:: About this task ::
Write out the listing below exactly, and omit any images you find in it.

BEGIN Records shown

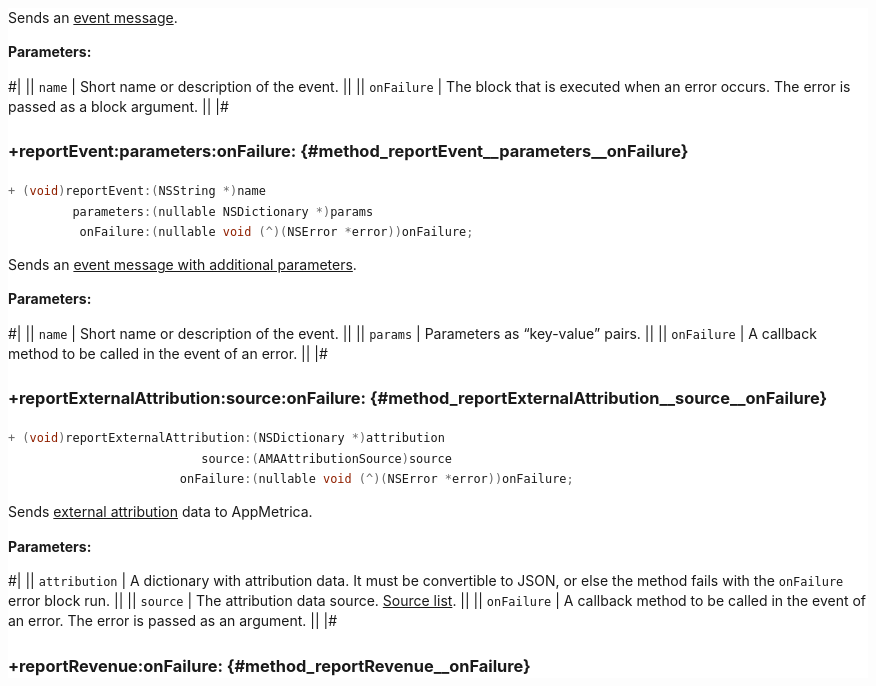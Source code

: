 Sends an [event message](../ios-operations.md#report-event).

**Parameters:**

#|
|| `name` | Short name or description of the event. ||
|| `onFailure` | The block that is executed when an error occurs. The error is passed as a block argument. ||
|#

### +reportEvent:parameters:onFailure: {#method_reportEvent__parameters__onFailure}

```objectivec translate=no
+ (void)reportEvent:(NSString *)name
         parameters:(nullable NSDictionary *)params
          onFailure:(nullable void (^)(NSError *error))onFailure;
```

Sends an [event message with additional parameters](../ios-operations.md#report-event-params).

**Parameters:**

#|
|| `name` | Short name or description of the event. ||
|| `params` | Parameters as <q>key-value</q> pairs. ||
|| `onFailure` | A callback method to be called in the event of an error. ||
|#

### +reportExternalAttribution:source:onFailure: {#method_reportExternalAttribution__source__onFailure}

```objectivec translate=no
+ (void)reportExternalAttribution:(NSDictionary *)attribution
                           source:(AMAAttributionSource)source
                        onFailure:(nullable void (^)(NSError *error))onFailure;
```

Sends [external attribution](../../../../data-collection/attribution-integration.yaml) data to AppMetrica.

**Parameters:**

#|
|| `attribution` | A dictionary with attribution data. It must be convertible to JSON, or else the method fails with the `onFailure` error block run. ||
|| `source` | The attribution data source. [Source list](AMAAttributionSource.md). ||
|| `onFailure` | A callback method to be called in the event of an error. The error is passed as an argument. ||
|#

### +reportRevenue:onFailure: {#method_reportRevenue__onFailure}
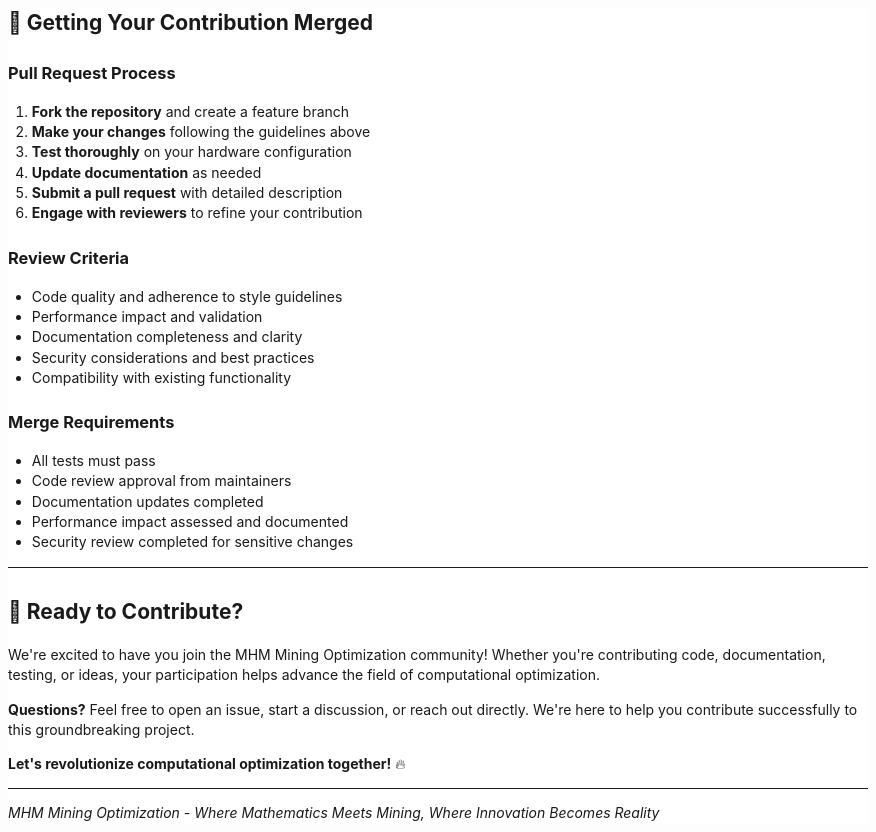 ## 🚀 Getting Your Contribution Merged

### Pull Request Process
1. **Fork the repository** and create a feature branch
2. **Make your changes** following the guidelines above
3. **Test thoroughly** on your hardware configuration
4. **Update documentation** as needed
5. **Submit a pull request** with detailed description
6. **Engage with reviewers** to refine your contribution

### Review Criteria
- Code quality and adherence to style guidelines
- Performance impact and validation
- Documentation completeness and clarity
- Security considerations and best practices
- Compatibility with existing functionality

### Merge Requirements
- All tests must pass
- Code review approval from maintainers
- Documentation updates completed
- Performance impact assessed and documented
- Security review completed for sensitive changes

---

## 🎯 Ready to Contribute?

We're excited to have you join the MHM Mining Optimization community! Whether you're contributing code, documentation, testing, or ideas, your participation helps advance the field of computational optimization.

**Questions?** Feel free to open an issue, start a discussion, or reach out directly. We're here to help you contribute successfully to this groundbreaking project.

**Let's revolutionize computational optimization together!** 🔥

---

*MHM Mining Optimization - Where Mathematics Meets Mining, Where Innovation Becomes Reality*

END Records shown

:: Solved exercise ::
Source code

: Sends an [event message](../ios-operations.md#report-event).

**Parameters:**

#|
|| `name` | Short name or description of the event. ||
|| `onFailure` | The block that is executed when an error occurs. The error is passed as a block argument. ||
|#

### +reportEvent:parameters:onFailure: {#method_reportEvent__parameters__onFailure}

```objectivec translate=no
+ (void)reportEvent:(NSString *)name
         parameters:(nullable NSDictionary *)params
          onFailure:(nullable void (^)(NSError *error))onFailure;
```

Sends an [event message with additional parameters](../ios-operations.md#report-event-params).

**Parameters:**

#|
|| `name` | Short name or description of the event. ||
|| `params` | Parameters as <q>key-value</q> pairs. ||
|| `onFailure` | A callback method to be called in the event of an error. ||
|#

### +reportExternalAttribution:source:onFailure: {#method_reportExternalAttribution__source__onFailure}

```objectivec translate=no
+ (void)reportExternalAttribution:(NSDictionary *)attribution
                           source:(AMAAttributionSource)source
                        onFailure:(nullable void (^)(NSError *error))onFailure;
```

Sends [external attribution](../../../../data-collection/attribution-integration.yaml) data to AppMetrica.

**Parameters:**

#|
|| `attribution` | A dictionary with attribution data. It must be convertible to JSON, or else the method fails with the `onFailure` error block run. ||
|| `source` | The attribution data source. [Source list](AMAAttributionSource.md). ||
|| `onFailure` | A callback method to be called in the event of an error. The error is passed as an argument. ||
|#

### +reportRevenue:onFailure: {#method_reportRevenue__onFailure}
 ## 🚀 Getting Your Contribution Merged

### Pull Request Process
1. **Fork the repository** and create a feature branch
2. **Make your changes** following the guidelines above
3. **Test thoroughly** on your hardware configuration
4. **Update documentation** as needed
5. **Submit a pull request** with detailed description
6. **Engage with reviewers** to refine your contribution

### Review Criteria
- Code quality and adherence to style guidelines
- Performance impact and validation
- Documentation completeness and clarity
- Security considerations and best practices
- Compatibility with existing functionality

### Merge Requirements
- All tests must pass
- Code review approval from maintainers
- Documentation updates completed
- Performance impact assessed and documented
- Security review completed for sensitive changes

---

## 🎯 Ready to Contribute?

We're excited to have you join the MHM Mining Optimization community! Whether you're contributing code, documentation, testing, or ideas, your participation helps advance the field of computational optimization.

**Questions?** Feel free to open an issue, start a discussion, or reach out directly. We're here to help you contribute successfully to this groundbreaking project.

**Let's revolutionize computational optimization together!** 🔥

---

*MHM Mining Optimization - Where Mathematics Meets Mining, Where Innovation Becomes Reality*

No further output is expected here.